Task objective:
Repeat the material exactly, leaving no line out.

Data section:
------------------------------
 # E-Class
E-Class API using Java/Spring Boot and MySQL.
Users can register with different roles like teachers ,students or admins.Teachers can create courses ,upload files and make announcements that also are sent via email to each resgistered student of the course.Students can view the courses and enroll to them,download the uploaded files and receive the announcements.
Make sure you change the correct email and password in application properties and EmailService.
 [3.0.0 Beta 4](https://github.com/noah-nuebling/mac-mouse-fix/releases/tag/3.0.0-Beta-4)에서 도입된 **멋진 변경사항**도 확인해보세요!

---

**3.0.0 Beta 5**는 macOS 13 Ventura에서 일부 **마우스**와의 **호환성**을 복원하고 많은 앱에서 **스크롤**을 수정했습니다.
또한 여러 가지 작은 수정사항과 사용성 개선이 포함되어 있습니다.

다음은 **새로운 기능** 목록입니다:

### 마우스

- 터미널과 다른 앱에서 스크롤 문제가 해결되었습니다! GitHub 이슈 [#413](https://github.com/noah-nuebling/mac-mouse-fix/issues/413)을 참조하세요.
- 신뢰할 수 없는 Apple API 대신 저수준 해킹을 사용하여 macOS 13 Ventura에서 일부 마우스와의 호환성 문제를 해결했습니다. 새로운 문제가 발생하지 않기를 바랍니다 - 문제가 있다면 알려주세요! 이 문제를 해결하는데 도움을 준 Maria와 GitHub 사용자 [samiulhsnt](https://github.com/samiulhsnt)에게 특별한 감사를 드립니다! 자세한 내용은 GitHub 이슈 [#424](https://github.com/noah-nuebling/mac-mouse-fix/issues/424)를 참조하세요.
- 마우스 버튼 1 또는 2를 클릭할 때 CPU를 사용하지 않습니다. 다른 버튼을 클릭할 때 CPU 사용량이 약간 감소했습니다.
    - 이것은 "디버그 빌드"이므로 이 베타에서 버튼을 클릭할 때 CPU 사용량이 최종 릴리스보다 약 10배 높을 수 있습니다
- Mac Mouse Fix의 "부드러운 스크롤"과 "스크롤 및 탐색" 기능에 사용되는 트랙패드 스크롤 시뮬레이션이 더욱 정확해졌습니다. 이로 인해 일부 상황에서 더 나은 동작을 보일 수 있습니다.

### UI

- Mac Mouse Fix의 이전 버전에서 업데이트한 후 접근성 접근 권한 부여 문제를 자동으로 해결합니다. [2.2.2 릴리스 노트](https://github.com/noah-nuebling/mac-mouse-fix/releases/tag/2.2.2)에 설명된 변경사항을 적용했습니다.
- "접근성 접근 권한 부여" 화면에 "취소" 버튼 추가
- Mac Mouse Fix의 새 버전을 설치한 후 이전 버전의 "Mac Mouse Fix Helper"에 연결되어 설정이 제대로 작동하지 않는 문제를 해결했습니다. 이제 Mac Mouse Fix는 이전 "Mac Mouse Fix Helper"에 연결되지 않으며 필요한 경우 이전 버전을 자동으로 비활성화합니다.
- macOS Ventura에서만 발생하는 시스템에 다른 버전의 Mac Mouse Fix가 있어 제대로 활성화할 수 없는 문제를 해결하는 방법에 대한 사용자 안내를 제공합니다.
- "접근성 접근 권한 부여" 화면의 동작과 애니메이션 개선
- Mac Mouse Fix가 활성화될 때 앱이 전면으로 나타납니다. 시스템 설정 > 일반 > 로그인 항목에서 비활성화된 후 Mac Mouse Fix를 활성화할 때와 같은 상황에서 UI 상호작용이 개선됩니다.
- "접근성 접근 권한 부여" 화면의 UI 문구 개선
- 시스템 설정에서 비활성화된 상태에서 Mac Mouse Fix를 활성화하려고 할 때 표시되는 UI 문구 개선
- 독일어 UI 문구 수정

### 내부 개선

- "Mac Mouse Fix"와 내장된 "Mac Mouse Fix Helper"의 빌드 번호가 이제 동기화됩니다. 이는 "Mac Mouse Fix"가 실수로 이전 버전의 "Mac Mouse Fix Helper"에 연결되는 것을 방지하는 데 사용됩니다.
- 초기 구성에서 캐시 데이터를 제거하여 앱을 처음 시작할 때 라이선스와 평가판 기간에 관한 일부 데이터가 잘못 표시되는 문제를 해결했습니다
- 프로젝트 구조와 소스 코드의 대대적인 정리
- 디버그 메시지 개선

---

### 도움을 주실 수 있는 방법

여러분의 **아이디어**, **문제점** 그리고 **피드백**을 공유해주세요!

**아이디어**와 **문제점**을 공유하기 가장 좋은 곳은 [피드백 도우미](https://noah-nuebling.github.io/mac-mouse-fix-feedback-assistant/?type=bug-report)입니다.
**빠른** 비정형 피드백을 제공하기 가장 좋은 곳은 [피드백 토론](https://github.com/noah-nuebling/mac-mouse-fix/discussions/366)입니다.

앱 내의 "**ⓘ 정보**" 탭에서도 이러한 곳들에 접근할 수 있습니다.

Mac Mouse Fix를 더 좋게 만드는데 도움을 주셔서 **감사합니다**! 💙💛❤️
------------------------------
Solution:
 # E-Class
E-Class API using Java/Spring Boot and MySQL.
Users can register with different roles like teachers ,students or admins.Teachers can create courses ,upload files and make announcements that also are sent via email to each resgistered student of the course.Students can view the courses and enroll to them,download the uploaded files and receive the announcements.
Make sure you change the correct email and password in application properties and EmailService.
 [3.0.0 Beta 4](https://github.com/noah-nuebling/mac-mouse-fix/releases/tag/3.0.0-Beta-4)에서 도입된 **멋진 변경사항**도 확인해보세요!

---

**3.0.0 Beta 5**는 macOS 13 Ventura에서 일부 **마우스**와의 **호환성**을 복원하고 많은 앱에서 **스크롤**을 수정했습니다.
또한 여러 가지 작은 수정사항과 사용성 개선이 포함되어 있습니다.

다음은 **새로운 기능** 목록입니다:

### 마우스

- 터미널과 다른 앱에서 스크롤 문제가 해결되었습니다! GitHub 이슈 [#413](https://github.com/noah-nuebling/mac-mouse-fix/issues/413)을 참조하세요.
- 신뢰할 수 없는 Apple API 대신 저수준 해킹을 사용하여 macOS 13 Ventura에서 일부 마우스와의 호환성 문제를 해결했습니다. 새로운 문제가 발생하지 않기를 바랍니다 - 문제가 있다면 알려주세요! 이 문제를 해결하는데 도움을 준 Maria와 GitHub 사용자 [samiulhsnt](https://github.com/samiulhsnt)에게 특별한 감사를 드립니다! 자세한 내용은 GitHub 이슈 [#424](https://github.com/noah-nuebling/mac-mouse-fix/issues/424)를 참조하세요.
- 마우스 버튼 1 또는 2를 클릭할 때 CPU를 사용하지 않습니다. 다른 버튼을 클릭할 때 CPU 사용량이 약간 감소했습니다.
    - 이것은 "디버그 빌드"이므로 이 베타에서 버튼을 클릭할 때 CPU 사용량이 최종 릴리스보다 약 10배 높을 수 있습니다
- Mac Mouse Fix의 "부드러운 스크롤"과 "스크롤 및 탐색" 기능에 사용되는 트랙패드 스크롤 시뮬레이션이 더욱 정확해졌습니다. 이로 인해 일부 상황에서 더 나은 동작을 보일 수 있습니다.

### UI

- Mac Mouse Fix의 이전 버전에서 업데이트한 후 접근성 접근 권한 부여 문제를 자동으로 해결합니다. [2.2.2 릴리스 노트](https://github.com/noah-nuebling/mac-mouse-fix/releases/tag/2.2.2)에 설명된 변경사항을 적용했습니다.
- "접근성 접근 권한 부여" 화면에 "취소" 버튼 추가
- Mac Mouse Fix의 새 버전을 설치한 후 이전 버전의 "Mac Mouse Fix Helper"에 연결되어 설정이 제대로 작동하지 않는 문제를 해결했습니다. 이제 Mac Mouse Fix는 이전 "Mac Mouse Fix Helper"에 연결되지 않으며 필요한 경우 이전 버전을 자동으로 비활성화합니다.
- macOS Ventura에서만 발생하는 시스템에 다른 버전의 Mac Mouse Fix가 있어 제대로 활성화할 수 없는 문제를 해결하는 방법에 대한 사용자 안내를 제공합니다.
- "접근성 접근 권한 부여" 화면의 동작과 애니메이션 개선
- Mac Mouse Fix가 활성화될 때 앱이 전면으로 나타납니다. 시스템 설정 > 일반 > 로그인 항목에서 비활성화된 후 Mac Mouse Fix를 활성화할 때와 같은 상황에서 UI 상호작용이 개선됩니다.
- "접근성 접근 권한 부여" 화면의 UI 문구 개선
- 시스템 설정에서 비활성화된 상태에서 Mac Mouse Fix를 활성화하려고 할 때 표시되는 UI 문구 개선
- 독일어 UI 문구 수정

### 내부 개선

- "Mac Mouse Fix"와 내장된 "Mac Mouse Fix Helper"의 빌드 번호가 이제 동기화됩니다. 이는 "Mac Mouse Fix"가 실수로 이전 버전의 "Mac Mouse Fix Helper"에 연결되는 것을 방지하는 데 사용됩니다.
- 초기 구성에서 캐시 데이터를 제거하여 앱을 처음 시작할 때 라이선스와 평가판 기간에 관한 일부 데이터가 잘못 표시되는 문제를 해결했습니다
- 프로젝트 구조와 소스 코드의 대대적인 정리
- 디버그 메시지 개선

---

### 도움을 주실 수 있는 방법

여러분의 **아이디어**, **문제점** 그리고 **피드백**을 공유해주세요!

**아이디어**와 **문제점**을 공유하기 가장 좋은 곳은 [피드백 도우미](https://noah-nuebling.github.io/mac-mouse-fix-feedback-assistant/?type=bug-report)입니다.
**빠른** 비정형 피드백을 제공하기 가장 좋은 곳은 [피드백 토론](https://github.com/noah-nuebling/mac-mouse-fix/discussions/366)입니다.

앱 내의 "**ⓘ 정보**" 탭에서도 이러한 곳들에 접근할 수 있습니다.

Mac Mouse Fix를 더 좋게 만드는데 도움을 주셔서 **감사합니다**! 💙💛❤️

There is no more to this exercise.